> [EXERCISE REQUIREMENTS]
Take the data below and extract the lines from the one with "Storing persistent data, SSE, read-after-write" to the one with "- KCL uses unique DynamoDB table", inclusive, exactly as written.

-*-*-

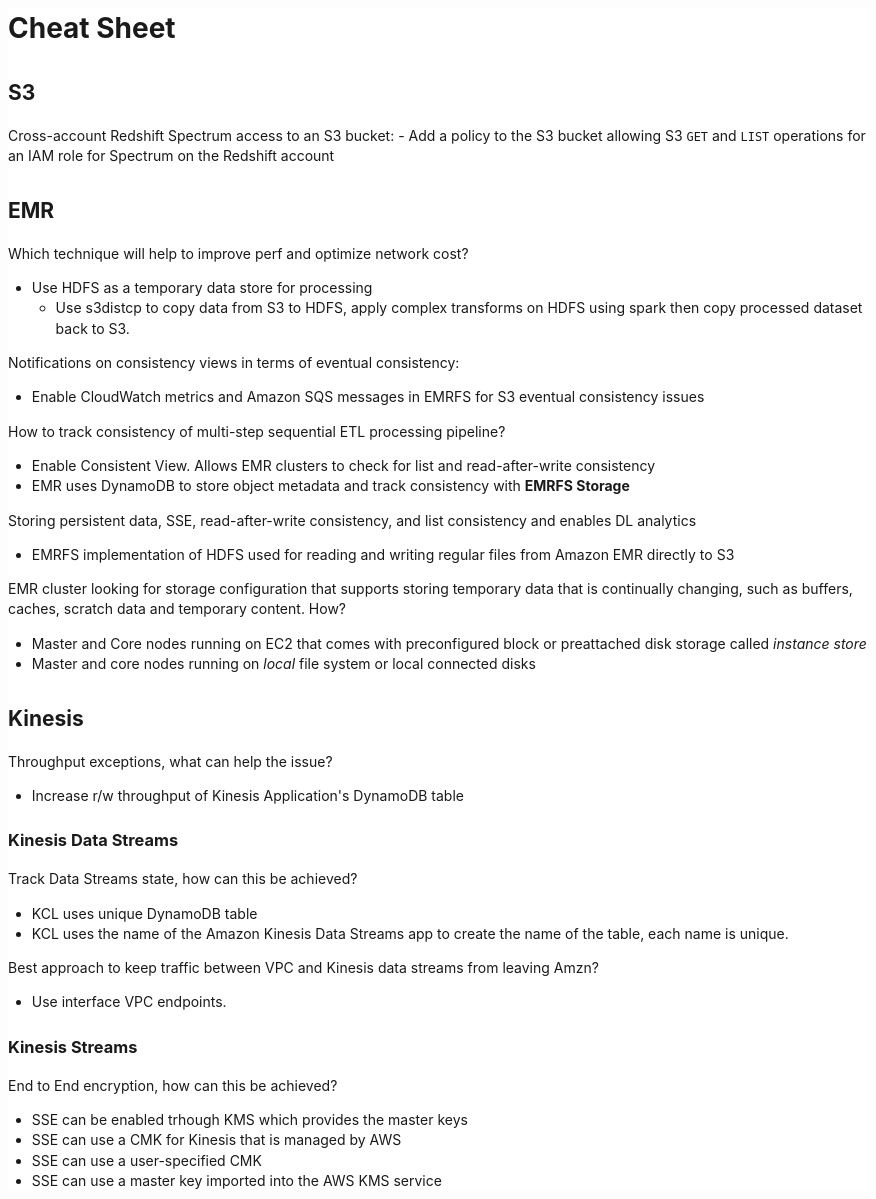 # Cheat Sheet

## S3
Cross-account Redshift Spectrum access to an S3 bucket:
    - Add a policy to the S3 bucket allowing S3 `GET` and `LIST` operations for an IAM role for Spectrum on the Redshift account

## EMR
Which technique will help to improve perf and optimize network cost?
- Use HDFS as a temporary data store for processing
    - Use s3distcp to copy data from S3 to HDFS, apply complex transforms on HDFS using spark then copy processed dataset back to S3.

Notifications on consistency views in terms of eventual consistency:
- Enable CloudWatch metrics and Amazon SQS messages in EMRFS for S3 eventual consistency issues

How to track consistency of multi-step sequential ETL processing pipeline?
- Enable Consistent View. Allows EMR clusters to check for list and read-after-write consistency
- EMR uses DynamoDB to store object metadata and track consistency with **EMRFS Storage**

Storing persistent data, SSE, read-after-write consistency, and list consistency and enables DL analytics
- EMRFS implementation of HDFS used for reading and writing regular files from Amazon EMR directly to S3

EMR cluster looking for storage configuration that supports storing temporary data that is continually changing, such as buffers, caches, scratch data and temporary content. How?
- Master and Core nodes running on EC2 that comes with preconfigured block or preattached disk storage called _instance store_
- Master and core nodes running on _local_ file system or local connected disks

## Kinesis
Throughput exceptions, what can help the issue?
- Increase r/w throughput of Kinesis Application's DynamoDB table

### Kinesis Data Streams
Track Data Streams state, how can this be achieved?
- KCL uses unique DynamoDB table
- KCL uses the name of the Amazon Kinesis Data Streams app to create the name of the table, each name is unique.

Best approach to keep traffic between VPC and Kinesis data streams from leaving Amzn?
- Use interface VPC endpoints.

### Kinesis Streams
End to End encryption, how can this be achieved?
- SSE can be enabled trhough KMS which provides the master keys
- SSE can use a CMK for Kinesis that is managed by AWS
- SSE can use a user-specified CMK
- SSE can use a master key imported into the AWS KMS service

-*-*-

> [ANSWER SECTION]
Storing persistent data, SSE, read-after-write consistency, and list consistency and enables DL analytics
- EMRFS implementation of HDFS used for reading and writing regular files from Amazon EMR directly to S3

EMR cluster looking for storage configuration that supports storing temporary data that is continually changing, such as buffers, caches, scratch data and temporary content. How?
- Master and Core nodes running on EC2 that comes with preconfigured block or preattached disk storage called _instance store_
- Master and core nodes running on _local_ file system or local connected disks

## Kinesis
Throughput exceptions, what can help the issue?
- Increase r/w throughput of Kinesis Application's DynamoDB table

### Kinesis Data Streams
Track Data Streams state, how can this be achieved?
- KCL uses unique DynamoDB table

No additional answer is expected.